Boost logo

Boost :

From: Sundell Software (sundell.software_at_[hidden])
Date: 2005-03-18 09:48:15


On Wed, 16 Mar 2005 18:13:36 +0100, Erik Wien <wien_at_[hidden]> wrote:

> Not entirely, but certainly less that optimal. basic_string (and the
> iostreams) make assuptions that don't neccesarily apply to Unicode text.
> One of them is that strings can be represented as a sequence of equally
> sized characters. Unicode can be represented that way, but that would
> mean you'd have to use 32 bits pr. character to be able to represent all
> the code point assigned in the Unicode standard. In most cases, that is
> way too much overhead for a string, and usually also a waste, since
> unicode code points rarely require more that 16 bits to be encoded.

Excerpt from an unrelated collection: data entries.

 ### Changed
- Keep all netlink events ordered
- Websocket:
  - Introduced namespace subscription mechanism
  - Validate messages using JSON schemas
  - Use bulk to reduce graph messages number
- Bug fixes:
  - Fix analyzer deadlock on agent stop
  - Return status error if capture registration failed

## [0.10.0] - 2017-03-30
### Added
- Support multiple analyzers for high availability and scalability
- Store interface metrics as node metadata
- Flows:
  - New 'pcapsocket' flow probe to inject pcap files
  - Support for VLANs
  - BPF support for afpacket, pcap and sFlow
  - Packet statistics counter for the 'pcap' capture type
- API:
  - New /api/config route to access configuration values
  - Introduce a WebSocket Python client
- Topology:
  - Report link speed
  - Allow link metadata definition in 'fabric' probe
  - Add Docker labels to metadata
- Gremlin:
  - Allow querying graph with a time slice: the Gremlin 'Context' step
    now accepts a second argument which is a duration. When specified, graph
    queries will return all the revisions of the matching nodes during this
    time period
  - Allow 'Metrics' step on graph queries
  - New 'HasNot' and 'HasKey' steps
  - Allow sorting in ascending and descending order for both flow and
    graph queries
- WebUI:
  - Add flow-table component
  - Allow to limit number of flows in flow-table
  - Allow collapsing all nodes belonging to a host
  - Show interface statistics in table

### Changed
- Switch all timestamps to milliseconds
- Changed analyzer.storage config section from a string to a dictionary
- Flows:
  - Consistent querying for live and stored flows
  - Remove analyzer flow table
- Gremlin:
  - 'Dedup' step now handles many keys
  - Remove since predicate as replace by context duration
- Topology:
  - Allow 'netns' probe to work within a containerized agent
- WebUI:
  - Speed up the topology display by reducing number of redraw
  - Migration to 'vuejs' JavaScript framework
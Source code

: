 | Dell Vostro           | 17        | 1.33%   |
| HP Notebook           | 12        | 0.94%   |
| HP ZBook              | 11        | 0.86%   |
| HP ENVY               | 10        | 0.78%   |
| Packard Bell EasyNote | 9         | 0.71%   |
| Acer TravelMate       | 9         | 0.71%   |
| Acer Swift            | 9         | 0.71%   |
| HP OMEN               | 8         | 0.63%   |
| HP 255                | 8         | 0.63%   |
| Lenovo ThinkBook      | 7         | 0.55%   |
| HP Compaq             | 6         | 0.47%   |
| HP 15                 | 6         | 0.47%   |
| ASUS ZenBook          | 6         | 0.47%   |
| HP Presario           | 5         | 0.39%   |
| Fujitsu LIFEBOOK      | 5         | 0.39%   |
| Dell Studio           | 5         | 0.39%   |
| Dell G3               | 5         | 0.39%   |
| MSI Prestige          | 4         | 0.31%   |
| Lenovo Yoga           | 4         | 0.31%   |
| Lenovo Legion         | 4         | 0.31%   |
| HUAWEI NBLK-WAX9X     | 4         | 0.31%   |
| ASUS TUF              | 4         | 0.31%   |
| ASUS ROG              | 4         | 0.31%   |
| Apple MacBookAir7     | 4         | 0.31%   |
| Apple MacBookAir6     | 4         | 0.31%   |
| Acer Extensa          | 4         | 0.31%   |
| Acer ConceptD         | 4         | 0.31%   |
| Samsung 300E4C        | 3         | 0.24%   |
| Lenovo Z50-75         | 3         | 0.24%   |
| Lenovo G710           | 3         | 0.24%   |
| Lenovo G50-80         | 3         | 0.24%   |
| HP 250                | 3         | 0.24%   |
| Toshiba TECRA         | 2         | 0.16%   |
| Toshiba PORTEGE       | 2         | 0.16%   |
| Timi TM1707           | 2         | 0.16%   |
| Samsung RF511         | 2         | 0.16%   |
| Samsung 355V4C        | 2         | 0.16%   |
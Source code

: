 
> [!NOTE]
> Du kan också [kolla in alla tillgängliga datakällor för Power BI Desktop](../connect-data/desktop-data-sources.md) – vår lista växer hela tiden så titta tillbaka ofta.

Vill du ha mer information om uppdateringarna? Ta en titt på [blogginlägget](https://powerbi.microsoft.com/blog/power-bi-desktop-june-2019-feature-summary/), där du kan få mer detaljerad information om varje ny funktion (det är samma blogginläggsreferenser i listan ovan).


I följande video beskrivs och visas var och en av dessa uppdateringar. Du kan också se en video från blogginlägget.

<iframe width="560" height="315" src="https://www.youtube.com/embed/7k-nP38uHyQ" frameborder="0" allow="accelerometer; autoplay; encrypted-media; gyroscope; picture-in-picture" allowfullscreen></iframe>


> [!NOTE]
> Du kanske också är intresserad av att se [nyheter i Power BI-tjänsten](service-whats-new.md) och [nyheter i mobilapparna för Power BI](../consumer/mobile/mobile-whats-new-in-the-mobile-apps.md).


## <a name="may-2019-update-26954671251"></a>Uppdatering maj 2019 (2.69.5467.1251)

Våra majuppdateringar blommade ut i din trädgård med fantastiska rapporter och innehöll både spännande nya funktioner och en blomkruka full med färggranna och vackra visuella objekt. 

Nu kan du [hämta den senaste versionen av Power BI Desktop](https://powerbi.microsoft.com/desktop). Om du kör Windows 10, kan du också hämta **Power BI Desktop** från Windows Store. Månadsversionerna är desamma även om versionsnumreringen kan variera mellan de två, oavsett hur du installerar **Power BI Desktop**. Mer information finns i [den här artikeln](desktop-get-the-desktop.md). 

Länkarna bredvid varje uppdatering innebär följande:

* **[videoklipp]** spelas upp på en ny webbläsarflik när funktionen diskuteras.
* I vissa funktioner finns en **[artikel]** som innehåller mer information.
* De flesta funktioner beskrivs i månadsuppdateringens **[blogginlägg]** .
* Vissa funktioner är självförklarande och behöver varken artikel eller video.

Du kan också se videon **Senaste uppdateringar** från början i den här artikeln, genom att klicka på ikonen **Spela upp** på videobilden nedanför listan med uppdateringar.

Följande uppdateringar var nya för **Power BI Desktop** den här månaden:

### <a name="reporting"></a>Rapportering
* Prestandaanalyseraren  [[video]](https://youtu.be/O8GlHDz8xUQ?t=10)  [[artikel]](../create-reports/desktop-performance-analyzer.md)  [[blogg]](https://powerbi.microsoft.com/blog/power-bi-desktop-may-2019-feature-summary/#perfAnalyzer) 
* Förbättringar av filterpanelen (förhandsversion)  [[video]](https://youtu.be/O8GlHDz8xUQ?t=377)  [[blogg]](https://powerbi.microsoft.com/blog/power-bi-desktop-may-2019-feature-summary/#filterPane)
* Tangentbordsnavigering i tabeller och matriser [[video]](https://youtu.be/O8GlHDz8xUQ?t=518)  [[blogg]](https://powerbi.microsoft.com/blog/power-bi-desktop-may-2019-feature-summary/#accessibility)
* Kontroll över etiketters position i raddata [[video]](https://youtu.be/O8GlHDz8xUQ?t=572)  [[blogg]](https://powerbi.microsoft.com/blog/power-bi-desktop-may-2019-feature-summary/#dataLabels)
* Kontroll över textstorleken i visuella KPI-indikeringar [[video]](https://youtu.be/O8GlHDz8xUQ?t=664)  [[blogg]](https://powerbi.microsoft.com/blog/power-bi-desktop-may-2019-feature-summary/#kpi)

You
> could of course implement unicode for 16 bit characters in basic_string,
> but that would require that the user know about things like surrogate
> pairs, and also know how to correctly handle them. An unlikely scenario.

Looking at the code, it seems to duplicate alot of what basic_string
does. AFAIK, though i haven't looked that close at unicode, you have
two ways of viewing the string. As a string of UTF-* elements(?) and
the other as a string of characters. The former has the same
properties as basic_string, the latter doesn't.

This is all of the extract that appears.